The Spy (Isaac Bell 3)
Page 54
The tall detective was still too angry to smile, but he came close. “No,” he said. “Leave them where I can see them.”
A taxi horn blared in the street.
Bell shot a glance out the door. The taxi was sliding to a halt. Five grim-faced Van Dorn veterans and an up-and-coming young fellow spilled out bearing firearms. They were trailed at a distance by a squad of New York cops on foot. Harry Warren, the gang specialist, was leading the Van Dorns. He had a sawed-off pressed against his leg and a revolver tucked in his waistband. Passing the youngster a wad of cash, he gestured for him to deal with the cops, and assessed the front of Commodore Tommy’s with an eye to storming it.
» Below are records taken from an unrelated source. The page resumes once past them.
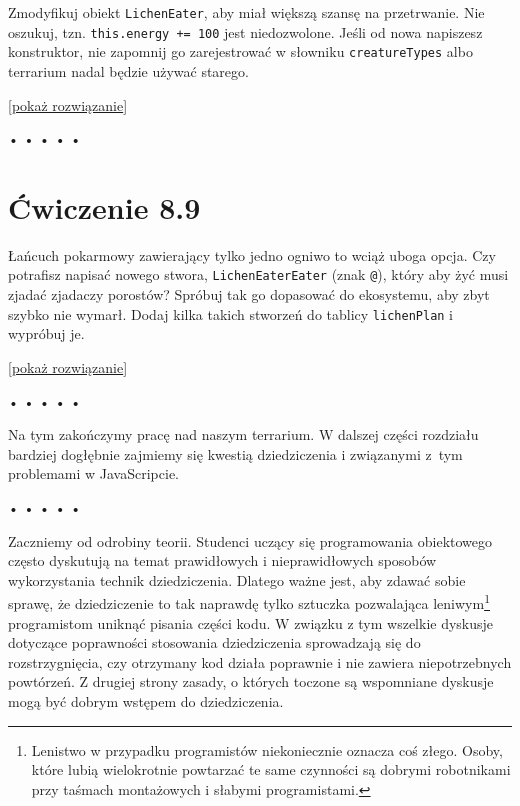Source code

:     
Zmodyfikuj obiekt \texttt{LichenEater}, aby miał większą szansę na przetrwanie. Nie oszukuj, tzn. \texttt{this.energy += 100} jest niedozwolone. Jeśli od nowa napiszesz konstruktor, nie zapomnij go zarejestrować w słowniku \texttt{creatureTypes} albo terrarium nadal będzie używać starego.

  
[\hyperref[sol:8.8]{pokaż rozwiązanie}]
  


\begin{center}
• • • • •
\end{center}

  
\section*{Ćwiczenie 8.9}
\label{sec:8.9}
  
    
Łańcuch pokarmowy zawierający tylko jedno ogniwo to wciąż uboga opcja. Czy potrafisz napisać nowego stwora, \texttt{LichenEaterEater} (znak \texttt{@}), który aby żyć musi zjadać zjadaczy porostów? Spróbuj tak go dopasować do ekosystemu, aby zbyt szybko nie wymarł. Dodaj kilka takich stworzeń do tablicy \texttt{lichenPlan} i wypróbuj je.

  
[\hyperref[sol:8.9]{pokaż rozwiązanie}]
  


\begin{center}
• • • • •
\end{center}

  
Na tym zakończymy pracę nad naszym terrarium. W dalszej części rozdziału bardziej dogłębnie zajmiemy się kwestią dziedziczenia i związanymi z~tym problemami w JavaScripcie.



\begin{center}
• • • • •
\end{center}

  
Zaczniemy od odrobiny teorii. Studenci uczący się programowania obiektowego często dyskutują na temat prawidłowych i nieprawidłowych sposobów wykorzystania technik dziedziczenia. Dlatego ważne jest, aby zdawać sobie sprawę, że dziedziczenie to tak naprawdę tylko sztuczka pozwalająca leniwym\footnote{Lenistwo w przypadku programistów niekoniecznie oznacza coś złego. Osoby, które lubią wielokrotnie powtarzać te same czynności są dobrymi robotnikami przy taśmach montażowych i słabymi programistami.} programistom uniknąć pisania części kodu. W związku z tym wszelkie dyskusje dotyczące poprawności stosowania dziedziczenia sprowadzają się do rozstrzygnięcia, czy otrzymany kod działa poprawnie i nie zawiera niepotrzebnych powtórzeń. Z drugiej strony zasady, o których toczone są wspomniane dyskusje mogą być dobrym wstępem do dziedziczenia.

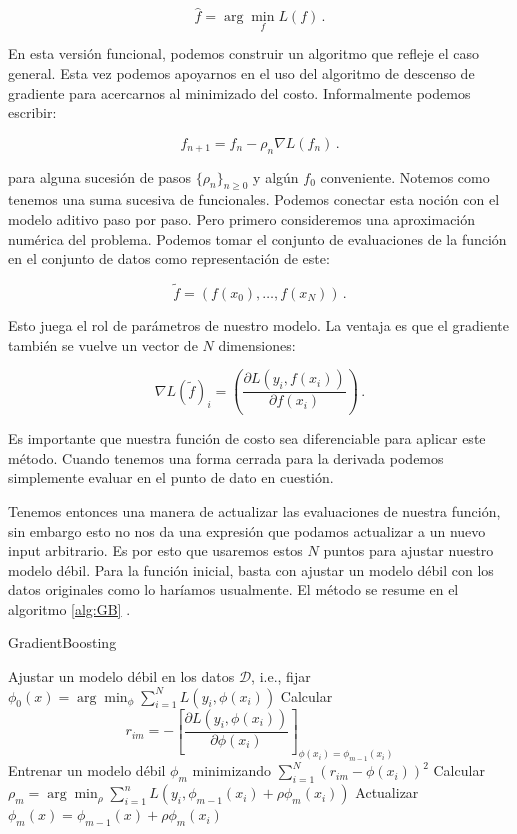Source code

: $$ \hat f = \arg\min_f L(f) \,.$$

En esta versión funcional, podemos construir un algoritmo que refleje el caso general. Esta vez podemos apoyarnos en el uso del algoritmo de descenso de gradiente para acercarnos al minimizado del costo. Informalmente podemos escribir:

$$ f_{n+1} = f_n - \rho_n \nabla L(f_n) \,.$$

para alguna sucesión de pasos $\{\rho_n\}_{n\geq 0}$ y algún $f_0$ conveniente. Notemos como tenemos una suma sucesiva de funcionales. Podemos conectar esta noción con el modelo aditivo paso por paso. Pero primero consideremos una aproximación numérica del problema. Podemos tomar el conjunto de evaluaciones de la función en el conjunto de datos como representación de este:

$$ \tilde f = \left( f(x_0), \dots, f(x_N) \right) \,. $$

Esto juega el rol de parámetros de nuestro modelo. La ventaja es que el gradiente también se vuelve un vector de $N$ dimensiones:

$$ \nabla L(\tilde f)_i = \left( \frac{\partial L(y_i,f(x_i))}{\partial f(x_i)} \right) \,. $$

Es importante que nuestra función de costo sea diferenciable para aplicar este método. Cuando tenemos una forma cerrada para la derivada podemos simplemente evaluar en el punto de dato en cuestión.

Tenemos entonces una manera de actualizar las evaluaciones de nuestra función, sin embargo esto no nos da una expresión que podamos actualizar a un nuevo input arbitrario. Es por esto que usaremos estos $N$ puntos para ajustar nuestro modelo débil. Para la función inicial, basta con ajustar un modelo débil con los datos originales como lo haríamos usualmente. El método se resume en el algoritmo \ref{alg:GB} \cite{pml1Book}.

\begin{algorithm}[H]
\caption{GradientBoosting
\label{alg:GB}}
    \begin{algorithmic}[1]
        \State Ajustar un modelo débil en los datos $\mathcal{D}$, i.e., fijar $\phi_0(x) = \arg\min_\phi \sum^N_{i=1} L(y_i,\phi(x_i))$
            \State Calcular 
            $$ r_{im} = - \left[ \frac{\partial L(y_i, \phi(x_i))}{\partial \phi(x_i)} \right]_{\phi(x_i) = \phi_{m-1}(x_i)} $$
            \State Entrenar un modelo débil $\phi_m$  minimizando $\displaystyle \sum_{i=1}^N(r_{im} - \phi(x_i))^2$
            \State Calcular $\rho_m = \arg\min_\rho \sum^n_{i=1} L(y_i,\phi_{m-1}(x_i) + \rho \phi_m(x_i))$
            \State Actualizar $\phi_m(x) = \phi_{m-1}(x) + \rho \phi_m(x_i) $
        \EndFor
    \EndFunction
    \end{algorithmic}
\end{algorithm}

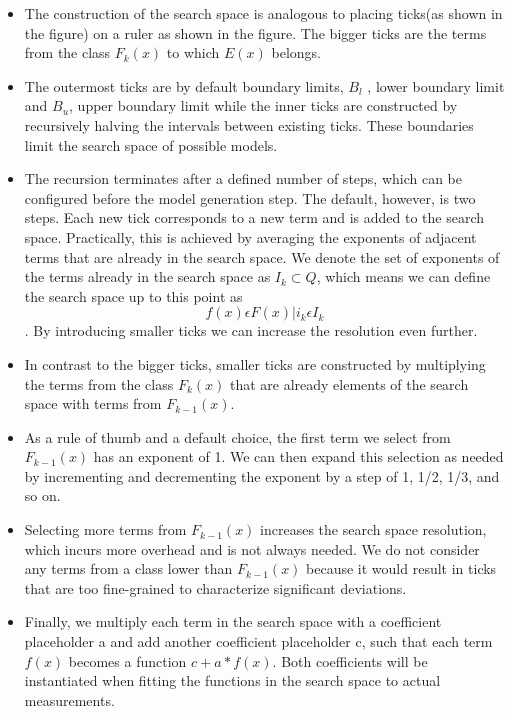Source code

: \documentclass[journal, onecolumn]{IEEEtran}
\begin{document}
\begin{itemize}
\begin{figure}[H]
		\end{figure}
		\item The construction of the search space is analogous to placing ticks(as shown in the figure) on a ruler as shown in the figure. The bigger ticks are the terms from the class $F_k(x)$ to which $E(x)$ belongs. 
		\item The outermost ticks are by default boundary limits, $B_l$ , lower boundary limit and $B_u$, upper boundary limit while the inner ticks are constructed by recursively halving the intervals between existing ticks. These boundaries limit the search space of possible models.
		\item The recursion terminates after a defined number of steps, which can be configured before the model generation step. The default, however, is two steps. Each new tick corresponds to a new term and is added to the search space. Practically, this is achieved by averaging the exponents of adjacent terms that are already in the search space. We denote the set of exponents of the terms already in the search space as $I_k \subset  Q$, which means we can define the search space up to this point as $$ {f(x)  \epsilon   F(x)  |  i_k  \epsilon I_k} $$. By introducing smaller ticks we can increase the resolution even further. 
		\item In contrast to the bigger ticks, smaller ticks are constructed by multiplying the terms from the class $F_k(x)$ that are already elements of the search space with terms from $F_{k-1}(x)$.
		\item As a rule of thumb and a default choice, the first term we select from $F_{k-1}(x)$ has an exponent of 1. We can then expand this selection as needed by incrementing and decrementing the exponent by a step of 1, 1/2, 1/3, and so on. 
		\item Selecting more terms from $F_{k-1}(x)$ increases the search space resolution, which incurs more overhead and is not always needed. We do not consider any terms from a class lower than $F_{k-1}(x)$ because it would result in ticks that are too fine-grained to characterize significant deviations.
		\item Finally, we multiply each term in the search space with a coefficient placeholder a and add another coefficient placeholder c, such that each term $f(x)$ becomes a function $c + a * f(x)$. Both coefficients will be instantiated when fitting the functions in the search space to actual measurements.
	\end{itemize}
	
\end{document}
Bell stepped out of the saloon. “Evening, boys.”
“Isaac! You O.K.?”
“Tip-top. What are you doing here?”
“Your Yale Club doorman telephoned the Knickerbocker. Sounded real worried, said that you needed a hand.”
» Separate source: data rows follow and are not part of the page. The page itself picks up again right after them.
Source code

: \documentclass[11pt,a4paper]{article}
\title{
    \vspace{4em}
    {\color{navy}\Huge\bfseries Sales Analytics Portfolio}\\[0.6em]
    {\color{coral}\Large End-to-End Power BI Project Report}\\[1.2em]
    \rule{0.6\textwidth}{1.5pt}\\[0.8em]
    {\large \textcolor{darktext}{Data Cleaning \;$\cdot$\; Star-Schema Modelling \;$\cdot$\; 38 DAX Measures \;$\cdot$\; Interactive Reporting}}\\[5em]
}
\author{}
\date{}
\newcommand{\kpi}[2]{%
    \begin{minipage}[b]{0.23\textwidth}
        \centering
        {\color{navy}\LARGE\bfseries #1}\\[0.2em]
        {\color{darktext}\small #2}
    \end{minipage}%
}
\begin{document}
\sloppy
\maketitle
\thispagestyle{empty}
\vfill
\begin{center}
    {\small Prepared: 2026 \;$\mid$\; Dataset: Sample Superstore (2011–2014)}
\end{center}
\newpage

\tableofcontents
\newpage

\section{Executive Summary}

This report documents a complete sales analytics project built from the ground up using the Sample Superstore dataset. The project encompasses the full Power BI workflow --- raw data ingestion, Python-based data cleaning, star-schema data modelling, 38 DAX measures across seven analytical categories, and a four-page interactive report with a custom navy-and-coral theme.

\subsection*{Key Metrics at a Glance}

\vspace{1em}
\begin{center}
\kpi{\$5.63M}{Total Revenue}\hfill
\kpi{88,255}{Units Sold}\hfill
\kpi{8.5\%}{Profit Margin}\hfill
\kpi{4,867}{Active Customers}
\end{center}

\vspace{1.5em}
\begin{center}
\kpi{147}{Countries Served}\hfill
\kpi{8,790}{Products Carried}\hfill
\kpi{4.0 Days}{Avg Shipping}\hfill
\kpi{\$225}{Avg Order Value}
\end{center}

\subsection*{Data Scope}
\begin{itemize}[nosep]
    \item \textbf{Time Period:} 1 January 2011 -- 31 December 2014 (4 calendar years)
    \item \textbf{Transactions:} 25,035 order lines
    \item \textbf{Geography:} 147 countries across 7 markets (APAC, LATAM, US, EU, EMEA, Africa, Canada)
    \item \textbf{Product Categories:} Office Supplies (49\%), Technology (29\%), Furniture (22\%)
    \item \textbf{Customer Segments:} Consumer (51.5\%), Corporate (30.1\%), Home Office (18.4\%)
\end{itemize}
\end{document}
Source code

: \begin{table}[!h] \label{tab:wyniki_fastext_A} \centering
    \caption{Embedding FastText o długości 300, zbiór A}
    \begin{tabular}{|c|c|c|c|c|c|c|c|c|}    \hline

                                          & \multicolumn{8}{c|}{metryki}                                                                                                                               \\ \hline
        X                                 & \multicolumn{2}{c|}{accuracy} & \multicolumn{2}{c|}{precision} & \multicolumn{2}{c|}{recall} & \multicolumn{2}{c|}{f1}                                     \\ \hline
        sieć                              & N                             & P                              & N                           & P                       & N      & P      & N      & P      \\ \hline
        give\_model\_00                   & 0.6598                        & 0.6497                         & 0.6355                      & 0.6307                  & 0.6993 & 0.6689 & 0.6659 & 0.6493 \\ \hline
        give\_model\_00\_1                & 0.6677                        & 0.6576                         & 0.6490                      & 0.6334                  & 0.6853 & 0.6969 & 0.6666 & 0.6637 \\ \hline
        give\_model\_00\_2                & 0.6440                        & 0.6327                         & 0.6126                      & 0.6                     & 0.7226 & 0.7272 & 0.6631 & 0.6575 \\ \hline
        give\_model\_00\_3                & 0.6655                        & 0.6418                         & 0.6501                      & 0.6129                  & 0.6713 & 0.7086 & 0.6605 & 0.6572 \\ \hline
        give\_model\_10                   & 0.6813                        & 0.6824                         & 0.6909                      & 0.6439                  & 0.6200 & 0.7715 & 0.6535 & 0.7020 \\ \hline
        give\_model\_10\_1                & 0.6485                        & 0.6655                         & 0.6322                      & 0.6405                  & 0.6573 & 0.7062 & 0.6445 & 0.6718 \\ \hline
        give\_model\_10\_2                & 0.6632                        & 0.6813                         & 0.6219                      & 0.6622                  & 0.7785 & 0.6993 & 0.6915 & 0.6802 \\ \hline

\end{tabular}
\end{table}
“Old Matthew’s like a mother hen.”
“What the hell are you doing here?”
“Just out for a stroll.”
“Stroll?” They looked up and down the dark and grimy street. “Stroll?” They stared at Isaac Bell. “And I suppose a mosquito drilled that hole in your coat sleeve?” one detective remarked.
“Same one that shot the lock off this door?” asked another.
“And made those Gophers inside hold their hands in the air?” said a third.
Harry Warren beckoned the kid who had just returned. “Eddie, go tell the cops they should send an ambulance.”
Isaac Bell grinned. “Might as well call it a night, boys. Thanks for coming out. Harry, if you’d walk me home, I have questions for you.”
Harry handed his shotgun to the boys, shoved his revolver in his coat pocket, and passed Bell a handkerchief. “You’re bleeding.”
Bell stuffed it up his sleeve.
They walked to Ninth Avenue. The cops had cordoned off the area under the El where Weeks was hanging. Firemen were holding ladders for morgue attendants who were trying to cut the body loose.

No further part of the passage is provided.